Concussions don’t cause confusion just for athletes.
Recent research on the subject confounds pediatricians, too, making it less clear how to follow guidelines calling for physician evaluation and medical clearance before returning to play.
“With concussions accounting for approximately 9% of all high school athletic injuries, accurately utilizing assessment like these to quickly determine an athlete’s return-to-play probability is critical to long-term athletic and educational performance,” said Anikar Chhabra, MD, MS, of the Orthopedic Clinic Association in Phoenix.
Legal ramifications also are growing, with 21 states having passed laws related to sports-related concussion, generally involving medical clearance, and 21 more states having such legislation pending.
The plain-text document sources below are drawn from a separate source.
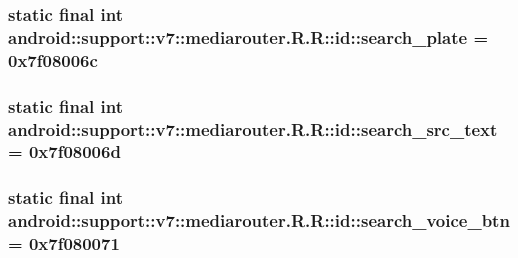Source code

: \hypertarget{classandroid_1_1support_1_1v7_1_1mediarouter_1_1_r_1_1id_3b9346c1625434fd8b1d3bceaa9b973b}{
\subsubsection[{search\_\-plate}]{\setlength{\rightskip}{0pt plus 5cm}static final int android::support::v7::mediarouter.R.R::id::search\_\-plate = 0x7f08006c}}
\label{classandroid_1_1support_1_1v7_1_1mediarouter_1_1_r_1_1id_3b9346c1625434fd8b1d3bceaa9b973b}


\hypertarget{classandroid_1_1support_1_1v7_1_1mediarouter_1_1_r_1_1id_d35b83eb6efa2f654bbc1b1726be393e}{
\subsubsection[{search\_\-src\_\-text}]{\setlength{\rightskip}{0pt plus 5cm}static final int android::support::v7::mediarouter.R.R::id::search\_\-src\_\-text = 0x7f08006d}}
\label{classandroid_1_1support_1_1v7_1_1mediarouter_1_1_r_1_1id_d35b83eb6efa2f654bbc1b1726be393e}


\hypertarget{classandroid_1_1support_1_1v7_1_1mediarouter_1_1_r_1_1id_36323d997e985633cc1d7566801cdead}{
\subsubsection[{search\_\-voice\_\-btn}]{\setlength{\rightskip}{0pt plus 5cm}static final int android::support::v7::mediarouter.R.R::id::search\_\-voice\_\-btn = 0x7f080071}}
\label{classandroid_1_1support_1_1v7_1_1mediarouter_1_1_r_1_1id_36323d997e985633cc1d7566801cdead}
In addition, a federal law has been introduced in the House of Representatives, setting minimum safety standards in public schools for management of concussions, also known as mild traumatic brain injury.
Some 12% of all football-related deaths are because of “second-impact syndrome,” in which the fatal head injury occurred in athletes who had “a recent history of concussion, after which symptoms such as headache, dizziness, or memory loss persisted,” according to an analysis of 30 years of data from the US National Registry of Sudden Death in Young Athletes and published in a recent issue of Pediatrics. “In some cases, these athletes were cleared for competition despite residual symptoms from their previous head injury,” researchers said.
The best way to evaluate whether a player is ready to return to play remains controversial, however, because of variations in individual performance and conflicting research results.
Chhabra presented research showing significant variation by sex and individual in results on the Sport Concussion Assessment Tool-2 (SCAT2) at the July meeting of the American Orthopaedic Society for Sports Medicine. As a result, “establishing each player’s own baseline before the season starts and then comparing it to test results following a concussion leads to more accurate diagnosis and treatment,” he said.
But other recent research indicates that baseline testing for concussions in athletes may not have any benefit and may, in fact, harm young athletes. “There is no evidence to suggest that the use of baseline testing alters any risk from sport-related concussion,” according to researcher Christopher Randolph, PhD, ABPP-CN.
Randolph found no prospective, controlled studies of the current version of the most commonly used assessment, ImPACT, and notes that other researchers have found that its reliability “appears to be far too low to be useful for individual decision making.”
Further, he says, the “high false negative rate (ie, classifying a player’s neurocognitive status as normal, when in fact, it is not)” may increase the risk of athletes being prematurely cleared to return to play.